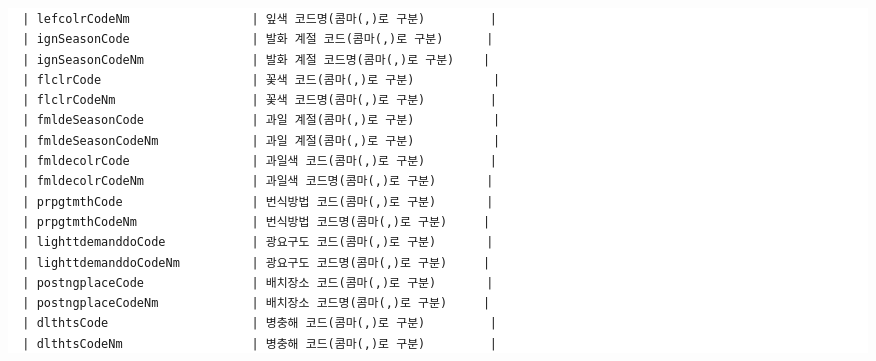       | lefcolrCodeNm                 | 잎색 코드명(콤마(,)로 구분)         |
      | ignSeasonCode                 | 발화 계절 코드(콤마(,)로 구분)      |
      | ignSeasonCodeNm               | 발화 계절 코드명(콤마(,)로 구분)    |
      | flclrCode                     | 꽃색 코드(콤마(,)로 구분)           |
      | flclrCodeNm                   | 꽃색 코드명(콤마(,)로 구분)         |
      | fmldeSeasonCode               | 과일 계절(콤마(,)로 구분)           |
      | fmldeSeasonCodeNm             | 과일 계절(콤마(,)로 구분)           |
      | fmldecolrCode                 | 과일색 코드(콤마(,)로 구분)         |
      | fmldecolrCodeNm               | 과일색 코드명(콤마(,)로 구분)       |
      | prpgtmthCode                  | 번식방법 코드(콤마(,)로 구분)       |
      | prpgtmthCodeNm                | 번식방법 코드명(콤마(,)로 구분)     |
      | lighttdemanddoCode            | 광요구도 코드(콤마(,)로 구분)       |
      | lighttdemanddoCodeNm          | 광요구도 코드명(콤마(,)로 구분)     |
      | postngplaceCode               | 배치장소 코드(콤마(,)로 구분)       |
      | postngplaceCodeNm             | 배치장소 코드명(콤마(,)로 구분)     |
      | dlthtsCode                    | 병충해 코드(콤마(,)로 구분)         |
      | dlthtsCodeNm                  | 병충해 코드(콤마(,)로 구분)         |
◆ ◆ ◆ ◆ ◆
Please give, as a bare number, how many lines in the listing above include the word "번식방법".

2